If you decide to keep a HR monitor for a long period of time (read: send it in for repairs when it breaks or the batteries die) I still consider products by Nike & Garmin to be the best bet, since they have regional service centers. When I owned the Suunto there was only one place - San Diego, I think - to send the monitor for TLC.

Nike's C8 monitor had software & components which were easy to use & fairly user-friendly, with on-line "set-and-forget" (or "set-and-regret") functionality.

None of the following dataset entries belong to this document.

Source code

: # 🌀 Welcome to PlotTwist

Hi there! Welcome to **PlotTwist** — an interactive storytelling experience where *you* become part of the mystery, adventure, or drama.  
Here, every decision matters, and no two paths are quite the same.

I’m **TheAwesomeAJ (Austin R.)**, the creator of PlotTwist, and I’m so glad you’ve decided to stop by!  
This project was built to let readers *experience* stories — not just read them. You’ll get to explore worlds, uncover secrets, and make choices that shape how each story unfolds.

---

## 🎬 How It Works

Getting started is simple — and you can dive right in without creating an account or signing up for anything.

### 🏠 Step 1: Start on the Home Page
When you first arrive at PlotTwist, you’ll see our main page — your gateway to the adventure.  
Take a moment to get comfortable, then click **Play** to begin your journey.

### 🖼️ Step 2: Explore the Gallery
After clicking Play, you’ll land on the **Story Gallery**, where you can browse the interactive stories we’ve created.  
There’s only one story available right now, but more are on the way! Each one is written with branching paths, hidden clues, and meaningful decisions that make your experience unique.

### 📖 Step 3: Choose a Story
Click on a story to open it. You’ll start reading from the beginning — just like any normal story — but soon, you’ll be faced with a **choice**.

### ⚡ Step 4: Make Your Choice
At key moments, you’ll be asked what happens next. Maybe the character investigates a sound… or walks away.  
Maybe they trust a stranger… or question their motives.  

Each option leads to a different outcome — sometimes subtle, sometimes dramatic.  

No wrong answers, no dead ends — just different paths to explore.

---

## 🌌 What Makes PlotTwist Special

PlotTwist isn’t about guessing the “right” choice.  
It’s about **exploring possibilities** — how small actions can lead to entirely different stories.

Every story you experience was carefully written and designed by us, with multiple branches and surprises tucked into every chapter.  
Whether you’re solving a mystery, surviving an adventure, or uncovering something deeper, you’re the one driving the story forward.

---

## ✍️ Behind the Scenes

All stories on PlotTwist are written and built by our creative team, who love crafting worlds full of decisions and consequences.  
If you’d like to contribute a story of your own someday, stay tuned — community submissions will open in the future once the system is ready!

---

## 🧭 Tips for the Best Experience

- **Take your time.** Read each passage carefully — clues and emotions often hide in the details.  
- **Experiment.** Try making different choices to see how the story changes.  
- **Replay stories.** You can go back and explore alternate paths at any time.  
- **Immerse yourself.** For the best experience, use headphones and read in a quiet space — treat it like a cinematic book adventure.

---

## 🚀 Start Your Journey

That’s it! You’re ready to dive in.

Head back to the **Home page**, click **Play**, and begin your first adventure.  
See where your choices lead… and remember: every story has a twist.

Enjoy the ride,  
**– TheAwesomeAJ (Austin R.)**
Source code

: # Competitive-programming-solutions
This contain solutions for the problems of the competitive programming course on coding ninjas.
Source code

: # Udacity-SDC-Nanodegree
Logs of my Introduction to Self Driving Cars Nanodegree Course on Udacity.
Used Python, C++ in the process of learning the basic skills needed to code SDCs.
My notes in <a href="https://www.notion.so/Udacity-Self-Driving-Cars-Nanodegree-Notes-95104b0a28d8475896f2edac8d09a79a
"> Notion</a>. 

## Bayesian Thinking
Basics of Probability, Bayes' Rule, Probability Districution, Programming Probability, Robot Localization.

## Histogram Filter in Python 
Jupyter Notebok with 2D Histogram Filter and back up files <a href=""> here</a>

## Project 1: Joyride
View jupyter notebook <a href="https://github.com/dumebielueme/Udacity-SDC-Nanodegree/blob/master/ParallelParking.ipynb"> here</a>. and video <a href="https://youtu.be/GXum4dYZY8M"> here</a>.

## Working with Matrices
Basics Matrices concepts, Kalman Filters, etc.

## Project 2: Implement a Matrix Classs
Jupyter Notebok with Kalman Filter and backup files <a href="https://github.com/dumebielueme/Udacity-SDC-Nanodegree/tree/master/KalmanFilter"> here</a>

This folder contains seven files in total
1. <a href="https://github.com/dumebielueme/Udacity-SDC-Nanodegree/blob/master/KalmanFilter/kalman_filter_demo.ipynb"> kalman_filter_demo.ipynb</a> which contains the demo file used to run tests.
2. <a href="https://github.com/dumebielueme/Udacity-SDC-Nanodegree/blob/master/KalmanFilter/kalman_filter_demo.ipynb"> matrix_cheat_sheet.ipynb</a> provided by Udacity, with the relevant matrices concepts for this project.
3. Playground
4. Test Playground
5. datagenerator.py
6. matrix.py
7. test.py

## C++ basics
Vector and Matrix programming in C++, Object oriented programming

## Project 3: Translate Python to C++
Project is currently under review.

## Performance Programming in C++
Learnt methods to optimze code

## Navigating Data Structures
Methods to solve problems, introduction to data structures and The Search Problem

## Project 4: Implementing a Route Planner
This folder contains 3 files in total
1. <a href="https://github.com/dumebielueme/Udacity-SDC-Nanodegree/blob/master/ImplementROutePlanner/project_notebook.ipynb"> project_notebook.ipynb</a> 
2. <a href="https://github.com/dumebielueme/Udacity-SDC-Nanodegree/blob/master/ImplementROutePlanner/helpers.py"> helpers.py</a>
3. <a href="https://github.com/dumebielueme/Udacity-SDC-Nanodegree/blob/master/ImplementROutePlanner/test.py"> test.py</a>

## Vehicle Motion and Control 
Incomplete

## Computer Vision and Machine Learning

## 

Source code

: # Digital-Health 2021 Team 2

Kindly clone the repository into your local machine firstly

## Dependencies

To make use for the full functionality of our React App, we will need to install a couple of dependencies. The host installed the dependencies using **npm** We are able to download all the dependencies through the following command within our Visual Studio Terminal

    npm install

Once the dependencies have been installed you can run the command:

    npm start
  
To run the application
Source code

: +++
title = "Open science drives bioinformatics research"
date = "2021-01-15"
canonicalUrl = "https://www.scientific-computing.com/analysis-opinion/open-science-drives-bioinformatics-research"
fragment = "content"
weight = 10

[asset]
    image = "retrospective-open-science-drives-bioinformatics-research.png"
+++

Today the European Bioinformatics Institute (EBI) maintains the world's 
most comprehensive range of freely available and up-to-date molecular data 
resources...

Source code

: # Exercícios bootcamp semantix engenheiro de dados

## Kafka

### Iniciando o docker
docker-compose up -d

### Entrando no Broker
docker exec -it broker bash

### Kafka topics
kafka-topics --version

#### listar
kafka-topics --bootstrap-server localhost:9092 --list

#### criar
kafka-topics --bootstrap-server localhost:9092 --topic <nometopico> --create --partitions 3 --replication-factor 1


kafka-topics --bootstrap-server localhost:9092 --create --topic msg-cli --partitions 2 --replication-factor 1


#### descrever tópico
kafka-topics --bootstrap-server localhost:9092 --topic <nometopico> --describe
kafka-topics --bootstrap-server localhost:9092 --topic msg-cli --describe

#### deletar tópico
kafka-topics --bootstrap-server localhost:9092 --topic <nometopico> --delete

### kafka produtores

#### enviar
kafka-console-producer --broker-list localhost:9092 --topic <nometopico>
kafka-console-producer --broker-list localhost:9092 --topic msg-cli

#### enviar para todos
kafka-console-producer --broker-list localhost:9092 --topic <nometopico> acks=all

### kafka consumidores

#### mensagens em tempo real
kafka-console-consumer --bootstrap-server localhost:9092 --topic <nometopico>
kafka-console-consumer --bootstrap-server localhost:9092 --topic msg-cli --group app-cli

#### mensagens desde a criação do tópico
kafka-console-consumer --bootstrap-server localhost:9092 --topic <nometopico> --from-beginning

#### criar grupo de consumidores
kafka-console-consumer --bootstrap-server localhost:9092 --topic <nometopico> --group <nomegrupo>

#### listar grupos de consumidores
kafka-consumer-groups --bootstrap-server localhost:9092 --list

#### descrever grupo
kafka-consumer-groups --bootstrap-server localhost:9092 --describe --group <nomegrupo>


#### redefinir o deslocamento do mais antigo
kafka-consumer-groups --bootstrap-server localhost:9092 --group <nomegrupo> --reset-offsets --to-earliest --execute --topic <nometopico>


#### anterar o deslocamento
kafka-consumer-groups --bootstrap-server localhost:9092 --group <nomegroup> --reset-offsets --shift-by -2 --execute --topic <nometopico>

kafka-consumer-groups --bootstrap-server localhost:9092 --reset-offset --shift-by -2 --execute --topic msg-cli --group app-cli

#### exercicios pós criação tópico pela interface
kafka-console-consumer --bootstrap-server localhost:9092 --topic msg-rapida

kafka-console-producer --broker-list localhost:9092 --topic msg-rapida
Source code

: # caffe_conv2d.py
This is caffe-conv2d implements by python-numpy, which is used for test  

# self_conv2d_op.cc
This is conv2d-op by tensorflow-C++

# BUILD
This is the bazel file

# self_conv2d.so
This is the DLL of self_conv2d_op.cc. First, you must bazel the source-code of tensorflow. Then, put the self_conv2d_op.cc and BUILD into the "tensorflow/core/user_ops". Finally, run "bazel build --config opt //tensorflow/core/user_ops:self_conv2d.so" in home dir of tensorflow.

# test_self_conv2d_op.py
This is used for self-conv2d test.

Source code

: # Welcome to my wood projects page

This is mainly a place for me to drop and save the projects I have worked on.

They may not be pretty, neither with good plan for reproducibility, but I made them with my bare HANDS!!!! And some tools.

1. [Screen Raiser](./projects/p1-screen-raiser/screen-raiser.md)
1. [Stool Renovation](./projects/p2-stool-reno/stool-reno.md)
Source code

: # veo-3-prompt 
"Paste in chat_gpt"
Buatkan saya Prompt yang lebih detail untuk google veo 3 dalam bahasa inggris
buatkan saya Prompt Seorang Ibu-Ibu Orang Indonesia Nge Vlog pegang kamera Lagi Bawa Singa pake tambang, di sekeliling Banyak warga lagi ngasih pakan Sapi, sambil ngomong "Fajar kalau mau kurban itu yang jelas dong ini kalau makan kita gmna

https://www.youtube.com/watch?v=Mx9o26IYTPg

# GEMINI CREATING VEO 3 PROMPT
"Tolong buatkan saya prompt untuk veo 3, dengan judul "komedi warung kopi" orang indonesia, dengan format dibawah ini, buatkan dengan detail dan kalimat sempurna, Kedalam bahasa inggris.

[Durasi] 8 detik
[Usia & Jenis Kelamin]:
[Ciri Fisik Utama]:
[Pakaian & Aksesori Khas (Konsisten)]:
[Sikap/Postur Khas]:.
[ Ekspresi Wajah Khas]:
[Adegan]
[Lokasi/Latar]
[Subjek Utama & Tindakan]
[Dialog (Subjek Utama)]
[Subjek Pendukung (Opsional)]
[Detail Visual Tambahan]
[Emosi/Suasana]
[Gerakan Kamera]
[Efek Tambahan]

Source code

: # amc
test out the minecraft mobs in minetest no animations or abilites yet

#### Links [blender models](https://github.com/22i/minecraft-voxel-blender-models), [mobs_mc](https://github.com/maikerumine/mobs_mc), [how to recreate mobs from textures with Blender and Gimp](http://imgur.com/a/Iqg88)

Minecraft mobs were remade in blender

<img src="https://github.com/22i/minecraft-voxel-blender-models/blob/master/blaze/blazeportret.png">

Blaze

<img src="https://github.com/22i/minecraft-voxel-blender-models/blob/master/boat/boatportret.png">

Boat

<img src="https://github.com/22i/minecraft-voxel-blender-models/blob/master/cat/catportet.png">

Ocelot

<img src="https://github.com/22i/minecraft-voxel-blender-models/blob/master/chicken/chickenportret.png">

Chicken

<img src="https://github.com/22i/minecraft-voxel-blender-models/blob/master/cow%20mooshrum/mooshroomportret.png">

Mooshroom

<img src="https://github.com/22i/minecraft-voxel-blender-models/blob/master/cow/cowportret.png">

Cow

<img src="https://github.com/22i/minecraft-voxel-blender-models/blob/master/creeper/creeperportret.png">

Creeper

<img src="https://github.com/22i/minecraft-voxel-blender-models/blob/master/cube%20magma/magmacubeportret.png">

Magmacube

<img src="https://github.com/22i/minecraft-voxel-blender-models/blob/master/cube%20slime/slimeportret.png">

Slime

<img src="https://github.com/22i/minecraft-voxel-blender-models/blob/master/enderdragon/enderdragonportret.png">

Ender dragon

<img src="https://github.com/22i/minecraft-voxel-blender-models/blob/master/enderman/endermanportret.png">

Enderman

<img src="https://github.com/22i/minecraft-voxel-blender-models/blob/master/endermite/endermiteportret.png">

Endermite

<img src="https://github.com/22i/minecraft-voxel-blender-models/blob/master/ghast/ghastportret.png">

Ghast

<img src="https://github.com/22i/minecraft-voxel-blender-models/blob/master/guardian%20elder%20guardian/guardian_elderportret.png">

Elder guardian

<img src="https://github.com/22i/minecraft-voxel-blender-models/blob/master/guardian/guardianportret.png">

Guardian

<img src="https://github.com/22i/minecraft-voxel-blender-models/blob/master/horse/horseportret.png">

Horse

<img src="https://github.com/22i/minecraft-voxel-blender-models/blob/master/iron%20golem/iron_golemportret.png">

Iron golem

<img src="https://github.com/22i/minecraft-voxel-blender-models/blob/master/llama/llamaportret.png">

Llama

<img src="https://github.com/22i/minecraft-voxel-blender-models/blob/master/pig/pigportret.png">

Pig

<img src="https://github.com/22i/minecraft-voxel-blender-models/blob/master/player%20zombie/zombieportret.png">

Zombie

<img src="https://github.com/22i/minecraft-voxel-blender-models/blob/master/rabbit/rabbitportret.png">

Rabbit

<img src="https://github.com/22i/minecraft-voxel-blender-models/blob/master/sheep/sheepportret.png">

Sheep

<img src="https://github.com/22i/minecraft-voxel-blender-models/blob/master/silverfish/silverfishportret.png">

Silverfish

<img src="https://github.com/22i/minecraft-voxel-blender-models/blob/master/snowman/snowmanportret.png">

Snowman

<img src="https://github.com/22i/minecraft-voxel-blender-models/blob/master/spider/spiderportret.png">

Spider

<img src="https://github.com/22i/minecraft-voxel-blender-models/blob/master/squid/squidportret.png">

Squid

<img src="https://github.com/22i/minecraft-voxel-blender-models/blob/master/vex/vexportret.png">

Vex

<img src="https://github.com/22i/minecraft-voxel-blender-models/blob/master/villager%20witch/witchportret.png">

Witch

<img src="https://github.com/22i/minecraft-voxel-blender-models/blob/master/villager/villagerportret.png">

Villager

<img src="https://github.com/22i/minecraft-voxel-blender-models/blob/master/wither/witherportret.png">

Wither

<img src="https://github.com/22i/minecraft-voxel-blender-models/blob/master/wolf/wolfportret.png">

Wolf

I could also use the strap on spin bikes & Life Fitness equipment at the local YMCA; I never thought there was a downside to having a non-coded transmitter strap, but my wife was always a little less-than-enthused when her elliptical trainer workout would suddenly change intensity...it would pick up my heart rate & adjust accordingly. But...get that thing near any amount of water & you could guarantee a bad day...a guy who sweats a great deal should never use electronics which are not waterproof.

My most recent acquisition is the Garmin Forerunner 310 XT, which is a GPS unit with ANT+ compatible footpod for treadmill running, ANT+ wireless cadence meter for power estimation on the bicycle, & has, in my humble opinion, the most comfortable HR strap I've used. Oh, & I guess I should mention since it's built specifically for triathlon, it's waterproof. It has a battery life of about 20 hours, but how many people wear their HR receiver the entire day?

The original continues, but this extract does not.